Work item: Every entry should come back exactly as written, minus the pictures.

□ □ □

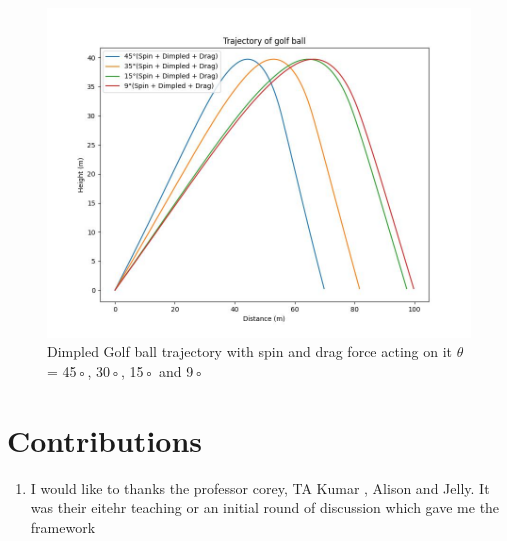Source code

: \documentclass[11pt]{article}
\begin{document}
\begin{figure}[b]
    \centering
    \includegraphics[width=\textwidth, height=\textheight, keepaspectratio]{Golf_Trajectory_Spin_Dimpled_drag.jpeg}
    \caption{Dimpled Golf ball trajectory with spin and drag force acting on it $\theta$ = 45◦, 30◦, 15◦ and 9◦}
    \label{fig:Spin_Dimpled_Fdrag_trajectory}
\end{figure}

\section{Contributions}
\begin{enumerate}
    \item I would like to thanks the professor corey, TA Kumar , Alison and Jelly. It was their eitehr teaching or an initial round of discussion which gave me the framework
\end{enumerate}

  
\end{document}
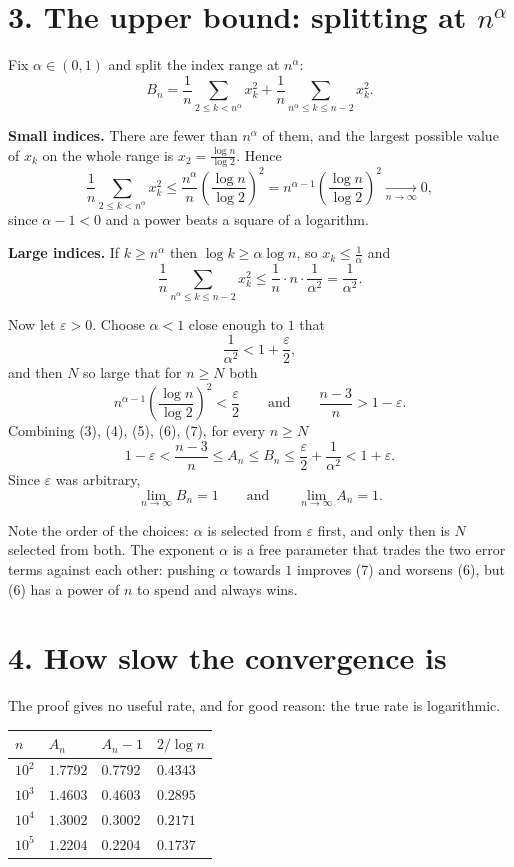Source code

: \documentclass[12pt]{article}
\newcommand{\An}{A_n}
\newcommand{\Bn}{B_n}
\begin{document}
\section*{3. The upper bound: splitting at \(n^{\alpha}\)}

Fix \(\alpha\in(0,1)\) and split the index range at \(n^{\alpha}\):
\[
\Bn=\frac1n\sum_{2\le k<n^{\alpha}}x_k^2+\frac1n\sum_{n^{\alpha}\le k\le n-2}x_k^2 .
\tag{5}
\]

\textbf{Small indices.} There are fewer than \(n^{\alpha}\) of them, and
the largest possible value of \(x_k\) on the whole range is
\(x_2=\frac{\log n}{\log2}\). Hence
\[
\frac1n\sum_{2\le k<n^{\alpha}}x_k^2
\le\frac{n^{\alpha}}{n}\left(\frac{\log n}{\log2}\right)^2
=n^{\alpha-1}\left(\frac{\log n}{\log2}\right)^2
\xrightarrow[n\to\infty]{}0,
\tag{6}
\]
since \(\alpha-1<0\) and a power beats a square of a logarithm.

\textbf{Large indices.} If \(k\ge n^{\alpha}\) then
\(\log k\ge\alpha\log n\), so \(x_k\le\frac1\alpha\) and
\[
\frac1n\sum_{n^{\alpha}\le k\le n-2}x_k^2
\le\frac1n\cdot n\cdot\frac1{\alpha^2}
=\frac1{\alpha^2}.
\tag{7}
\]

Now let \(\varepsilon>0\). Choose \(\alpha<1\) close enough to \(1\) that
\[
\frac1{\alpha^2}<1+\frac\varepsilon2 ,
\]
and then \(N\) so large that for \(n\ge N\) both
\[
n^{\alpha-1}\left(\frac{\log n}{\log2}\right)^2<\frac\varepsilon2
\qquad\text{and}\qquad
\frac{n-3}{n}>1-\varepsilon .
\]
Combining (3), (4), (5), (6), (7), for every \(n\ge N\)
\[
1-\varepsilon<\frac{n-3}{n}\le\An\le\Bn
\le\frac\varepsilon2+\frac1{\alpha^2}<1+\varepsilon .
\]
Since \(\varepsilon\) was arbitrary,
\[
\boxed{\displaystyle
\lim_{n\to\infty}\Bn=1
\qquad\text{and}\qquad
\lim_{n\to\infty}\An=1 .}
\]

Note the order of the choices: \(\alpha\) is selected from
\(\varepsilon\) first, and only then is \(N\) selected from both. The
exponent \(\alpha\) is a free parameter that trades the two error terms
against each other: pushing \(\alpha\) towards \(1\) improves (7) and
worsens (6), but (6) has a power of \(n\) to spend and always wins.

\section*{4. How slow the convergence is}

The proof gives no useful rate, and for good reason: the true rate is
logarithmic.

\begin{center}
\small
\renewcommand{\arraystretch}{1.35}
\begin{tabularx}{0.9\textwidth}{@{}lXXX@{}}
\toprule
\(n\) & \(\An\) & \(\An-1\) & \(2/\log n\) \\
\midrule
\(10^2\) & \(1.7792\) & \(0.7792\) & \(0.4343\) \\
\(10^3\) & \(1.4603\) & \(0.4603\) & \(0.2895\) \\
\(10^4\) & \(1.3002\) & \(0.3002\) & \(0.2171\) \\
\(10^5\) & \(1.2204\) & \(0.2204\) & \(0.1737\) \\
\bottomrule
\end{tabularx}
\end{center}
\end{document}
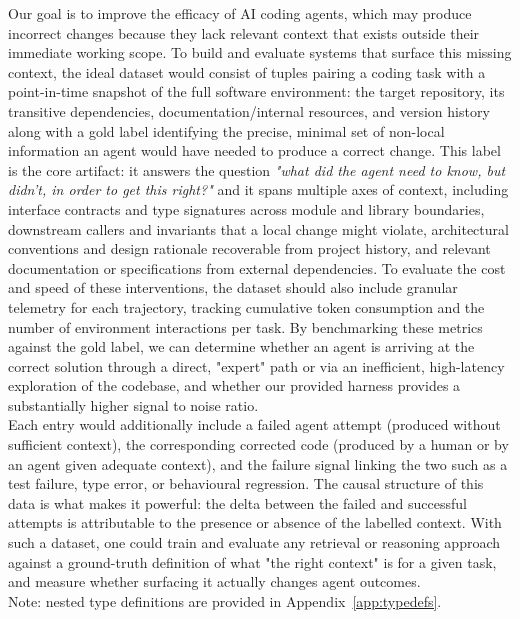 \documentclass[a4paper,12pt]{article}
\begin{document}
Our goal is to improve the efficacy of AI coding agents, which may produce incorrect changes because they lack relevant context that exists outside their immediate working scope. To build and evaluate systems that surface this missing context, the ideal dataset would consist of tuples pairing a coding task with a point-in-time snapshot of the full software environment: the target repository, its transitive dependencies, documentation/internal resources, and version history along with a gold label identifying the precise, minimal set of non-local information an agent would have needed to produce a correct change. This label is the core artifact: it answers the question \textit{"what did the agent need to know, but didn't, in order to get this right?"} and it spans multiple axes of context, including interface contracts and type signatures across module and library boundaries, downstream callers and invariants that a local change might violate, architectural conventions and design rationale recoverable from project history, and relevant documentation or specifications from external dependencies. To evaluate the cost and speed of these interventions, the dataset should also include granular telemetry for each trajectory, tracking cumulative token consumption and the number of environment interactions per task. By benchmarking these metrics against the gold label, we can determine whether an agent is arriving at the correct solution through a direct, "expert" path or via an inefficient, high-latency exploration of the codebase, and whether our provided harness provides a substantially higher signal to noise ratio.\\


\noindent Each entry would additionally include a failed agent attempt (produced without sufficient context), the corresponding corrected code (produced by a human or by an agent given adequate context), and the failure signal linking the two such as a test failure, type error, or behavioural regression. The causal structure of this data is what makes it powerful: the delta between the failed and successful attempts is attributable to the presence or absence of the labelled context. With such a dataset, one could train and evaluate any retrieval or reasoning approach against a ground-truth definition of what "the right context" is for a given task, and measure whether surfacing it actually changes agent outcomes.\\

\noindent Note: nested type definitions are provided in Appendix~\ref{app:typedefs}.
\end{document}
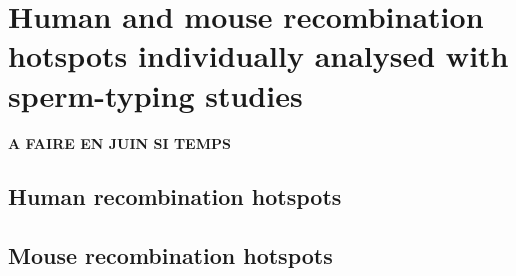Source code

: %

\chapter{\label{app:list-hostpots}Human and mouse recombination hotspots individually analysed with sperm-typing studies}

\minitoc{}

\textbf{A FAIRE EN JUIN SI TEMPS}
\section{Human recombination hotspots}
\section{Mouse recombination hotspots}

□ □ □

Response to the task:
Source code

: \documentclass[11pt]{article}
\begin{document}
\begin{figure}[b]
    \centering
    \includegraphics[width=\textwidth, height=\textheight, keepaspectratio]{Golf_Trajectory_Spin_Dimpled_drag.jpeg}
    \caption{Dimpled Golf ball trajectory with spin and drag force acting on it $\theta$ = 45◦, 30◦, 15◦ and 9◦}
    \label{fig:Spin_Dimpled_Fdrag_trajectory}
\end{figure}

\section{Contributions}
\begin{enumerate}
    \item I would like to thanks the professor corey, TA Kumar , Alison and Jelly. It was their eitehr teaching or an initial round of discussion which gave me the framework
\end{enumerate}

  
\end{document}
Source code

: \documentclass[12pt]{article}
\newcommand{\An}{A_n}
\newcommand{\Bn}{B_n}
\begin{document}
\section*{3. The upper bound: splitting at \(n^{\alpha}\)}

Fix \(\alpha\in(0,1)\) and split the index range at \(n^{\alpha}\):
\[
\Bn=\frac1n\sum_{2\le k<n^{\alpha}}x_k^2+\frac1n\sum_{n^{\alpha}\le k\le n-2}x_k^2 .
\tag{5}
\]

\textbf{Small indices.} There are fewer than \(n^{\alpha}\) of them, and
the largest possible value of \(x_k\) on the whole range is
\(x_2=\frac{\log n}{\log2}\). Hence
\[
\frac1n\sum_{2\le k<n^{\alpha}}x_k^2
\le\frac{n^{\alpha}}{n}\left(\frac{\log n}{\log2}\right)^2
=n^{\alpha-1}\left(\frac{\log n}{\log2}\right)^2
\xrightarrow[n\to\infty]{}0,
\tag{6}
\]
since \(\alpha-1<0\) and a power beats a square of a logarithm.

\textbf{Large indices.} If \(k\ge n^{\alpha}\) then
\(\log k\ge\alpha\log n\), so \(x_k\le\frac1\alpha\) and
\[
\frac1n\sum_{n^{\alpha}\le k\le n-2}x_k^2
\le\frac1n\cdot n\cdot\frac1{\alpha^2}
=\frac1{\alpha^2}.
\tag{7}
\]

Now let \(\varepsilon>0\). Choose \(\alpha<1\) close enough to \(1\) that
\[
\frac1{\alpha^2}<1+\frac\varepsilon2 ,
\]
and then \(N\) so large that for \(n\ge N\) both
\[
n^{\alpha-1}\left(\frac{\log n}{\log2}\right)^2<\frac\varepsilon2
\qquad\text{and}\qquad
\frac{n-3}{n}>1-\varepsilon .
\]
Combining (3), (4), (5), (6), (7), for every \(n\ge N\)
\[
1-\varepsilon<\frac{n-3}{n}\le\An\le\Bn
\le\frac\varepsilon2+\frac1{\alpha^2}<1+\varepsilon .
\]
Since \(\varepsilon\) was arbitrary,
\[
\boxed{\displaystyle
\lim_{n\to\infty}\Bn=1
\qquad\text{and}\qquad
\lim_{n\to\infty}\An=1 .}
\]

Note the order of the choices: \(\alpha\) is selected from
\(\varepsilon\) first, and only then is \(N\) selected from both. The
exponent \(\alpha\) is a free parameter that trades the two error terms
against each other: pushing \(\alpha\) towards \(1\) improves (7) and
worsens (6), but (6) has a power of \(n\) to spend and always wins.

\section*{4. How slow the convergence is}

The proof gives no useful rate, and for good reason: the true rate is
logarithmic.

\begin{center}
\small
\renewcommand{\arraystretch}{1.35}
\begin{tabularx}{0.9\textwidth}{@{}lXXX@{}}
\toprule
\(n\) & \(\An\) & \(\An-1\) & \(2/\log n\) \\
\midrule
\(10^2\) & \(1.7792\) & \(0.7792\) & \(0.4343\) \\
\(10^3\) & \(1.4603\) & \(0.4603\) & \(0.2895\) \\
\(10^4\) & \(1.3002\) & \(0.3002\) & \(0.2171\) \\
\(10^5\) & \(1.2204\) & \(0.2204\) & \(0.1737\) \\
\bottomrule
\end{tabularx}
\end{center}
\end{document}
 \documentclass[a4paper,12pt]{article}
\begin{document}
Our goal is to improve the efficacy of AI coding agents, which may produce incorrect changes because they lack relevant context that exists outside their immediate working scope. To build and evaluate systems that surface this missing context, the ideal dataset would consist of tuples pairing a coding task with a point-in-time snapshot of the full software environment: the target repository, its transitive dependencies, documentation/internal resources, and version history along with a gold label identifying the precise, minimal set of non-local information an agent would have needed to produce a correct change. This label is the core artifact: it answers the question \textit{"what did the agent need to know, but didn't, in order to get this right?"} and it spans multiple axes of context, including interface contracts and type signatures across module and library boundaries, downstream callers and invariants that a local change might violate, architectural conventions and design rationale recoverable from project history, and relevant documentation or specifications from external dependencies. To evaluate the cost and speed of these interventions, the dataset should also include granular telemetry for each trajectory, tracking cumulative token consumption and the number of environment interactions per task. By benchmarking these metrics against the gold label, we can determine whether an agent is arriving at the correct solution through a direct, "expert" path or via an inefficient, high-latency exploration of the codebase, and whether our provided harness provides a substantially higher signal to noise ratio.\\


\noindent Each entry would additionally include a failed agent attempt (produced without sufficient context), the corresponding corrected code (produced by a human or by an agent given adequate context), and the failure signal linking the two such as a test failure, type error, or behavioural regression. The causal structure of this data is what makes it powerful: the delta between the failed and successful attempts is attributable to the presence or absence of the labelled context. With such a dataset, one could train and evaluate any retrieval or reasoning approach against a ground-truth definition of what "the right context" is for a given task, and measure whether surfacing it actually changes agent outcomes.\\

\noindent Note: nested type definitions are provided in Appendix~\ref{app:typedefs}.
\end{document}
Source code

: %

\chapter{\label{app:list-hostpots}Human and mouse recombination hotspots individually analysed with sperm-typing studies}

\minitoc{}

\textbf{A FAIRE EN JUIN SI TEMPS}
\section{Human recombination hotspots}
\section{Mouse recombination hotspots}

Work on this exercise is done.